Nexla provides pre-built templates that can be used to rapidly configure data sources to ingest data from common GitHub endpoints. Each template is designed specifically for the corresponding GitHub endpoint, making data source setup easy and efficient.

Endpoint Settings

  • Select the endpoint from which this source will fetch data from the Endpoint pulldown menu. Available endpoint templates are listed in the expandable boxes below. Click on an endpoint to see more information about it and how to configure your data source for this endpoint.

    Get All Pull Requests

    Use this endpoint to fetch a list of all pull requests reports for a repository.

    • Enter the account owner of the repository in the Repository Owner field. This should be the GitHub username or organization name that owns the repository. The name is not case sensitive.

    • Enter the name of the repository in the Repository field. This should be the repository name. The name is not case sensitive.

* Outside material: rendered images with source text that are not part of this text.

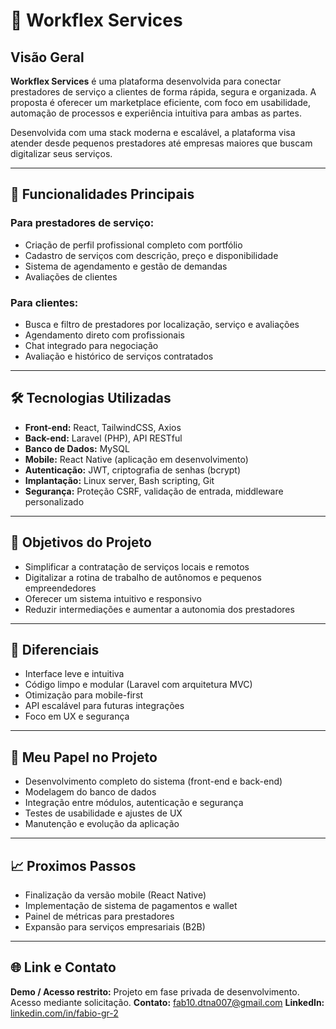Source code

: # 💼 Workflex Services

## Visão Geral

**Workflex Services** é uma plataforma desenvolvida para conectar prestadores de serviço a clientes de forma rápida, segura e organizada. A proposta é oferecer um marketplace eficiente, com foco em usabilidade, automação de processos e experiência intuitiva para ambas as partes.

Desenvolvida com uma stack moderna e escalável, a plataforma visa atender desde pequenos prestadores até empresas maiores que buscam digitalizar seus serviços.

---

## 🚀 Funcionalidades Principais

### Para prestadores de serviço:

* Criação de perfil profissional completo com portfólio
* Cadastro de serviços com descrição, preço e disponibilidade
* Sistema de agendamento e gestão de demandas
* Avaliações de clientes

### Para clientes:

* Busca e filtro de prestadores por localização, serviço e avaliações
* Agendamento direto com profissionais
* Chat integrado para negociação
* Avaliação e histórico de serviços contratados

---

## 🛠️ Tecnologias Utilizadas

* **Front-end:** React, TailwindCSS, Axios
* **Back-end:** Laravel (PHP), API RESTful
* **Banco de Dados:** MySQL
* **Mobile:** React Native (aplicação em desenvolvimento)
* **Autenticação:** JWT, criptografia de senhas (bcrypt)
* **Implantação:** Linux server, Bash scripting, Git
* **Segurança:** Proteção CSRF, validação de entrada, middleware personalizado

---

## 🎯 Objetivos do Projeto

* Simplificar a contratação de serviços locais e remotos
* Digitalizar a rotina de trabalho de autônomos e pequenos empreendedores
* Oferecer um sistema intuitivo e responsivo
* Reduzir intermediações e aumentar a autonomia dos prestadores

---

## 🔐 Diferenciais

* Interface leve e intuitiva
* Código limpo e modular (Laravel com arquitetura MVC)
* Otimização para mobile-first
* API escalável para futuras integrações
* Foco em UX e segurança

---

## 🧠 Meu Papel no Projeto

* Desenvolvimento completo do sistema (front-end e back-end)
* Modelagem do banco de dados
* Integração entre módulos, autenticação e segurança
* Testes de usabilidade e ajustes de UX
* Manutenção e evolução da aplicação

---

## 📈 Proximos Passos

* Finalização da versão mobile (React Native)
* Implementação de sistema de pagamentos e wallet
* Painel de métricas para prestadores
* Expansão para serviços empresariais (B2B)

---

## 🌐 Link e Contato

**Demo / Acesso restrito:** Projeto em fase privada de desenvolvimento. Acesso mediante solicitação.
**Contato:** [fab10.dtna007@gmail.com](mailto:fab10.dtna007@gmail.com)
**LinkedIn:** [linkedin.com/in/fabio-gr-2](https://linkedin.com/in/fabio-gr-2)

    • The endpoint uses GET requests to https://api.github.com/repos/{owner}/{repo}/pulls where {owner} is the Repository Owner and {repo} is the Repository you provide. The endpoint URL is automatically constructed based on the GitHub API base URL, the repository owner, and the repository name.
    • The endpoint uses incrementing pagination, automatically fetching additional pages as needed. Pagination starts from page 1 and increments by 1 for each subsequent page. Nexla will continue fetching pages until all pull requests are retrieved.
    • The endpoint will return all pull requests for the specified repository. The response data is extracted from the root-level array in the API response ($[*]), with each pull request processed individually.

    Repository owner and repository names are not case sensitive. The endpoint uses incrementing pagination (iteration.type: paging.incrementing) starting from page 1. The response data path is $[*], which extracts all items from the root-level array in the API response. For detailed information about listing pull requests, see the GitHub API documentation.

    Get Reviews of Pull Request

    Use this endpoint to fetch a list of all reviews for a pull request.

    • Enter the account owner of the repository in the Repository Owner field. This should be the GitHub username or organization name that owns the repository. The name is not case sensitive.

    • Enter the name of the repository in the Repository field. This should be the repository name. The name is not case sensitive.

    • Enter the number that identifies the pull request in the PR Number field. This should be the pull request number (not the pull request ID).

    • The endpoint uses GET requests to https://api.github.com/repos/{owner}/{repo}/pulls/{pr}/reviews where {owner} is the Repository Owner, {repo} is the Repository, and {pr} is the PR Number you provide. The endpoint URL is automatically constructed based on the GitHub API base URL, the repository owner, the repository name, and the pull request number.
    • The endpoint uses incrementing pagination, automatically fetching additional pages as needed. Pagination starts from page 1 and increments by 1 for each subsequent page. Nexla will continue fetching pages until all reviews are retrieved.
    • The endpoint will return all reviews for the specified pull request. The response data is extracted from the root-level array in the API response ($[*]), with each review processed individually.

    Repository owner and repository names are not case sensitive. The PR number should be the pull request number (not the pull request ID). The endpoint uses incrementing pagination (iteration.type: paging.incrementing) starting from page 1. The response data path is $[*], which extracts all items from the root-level array in the API response. For detailed information about listing pull request reviews, see the GitHub API documentation.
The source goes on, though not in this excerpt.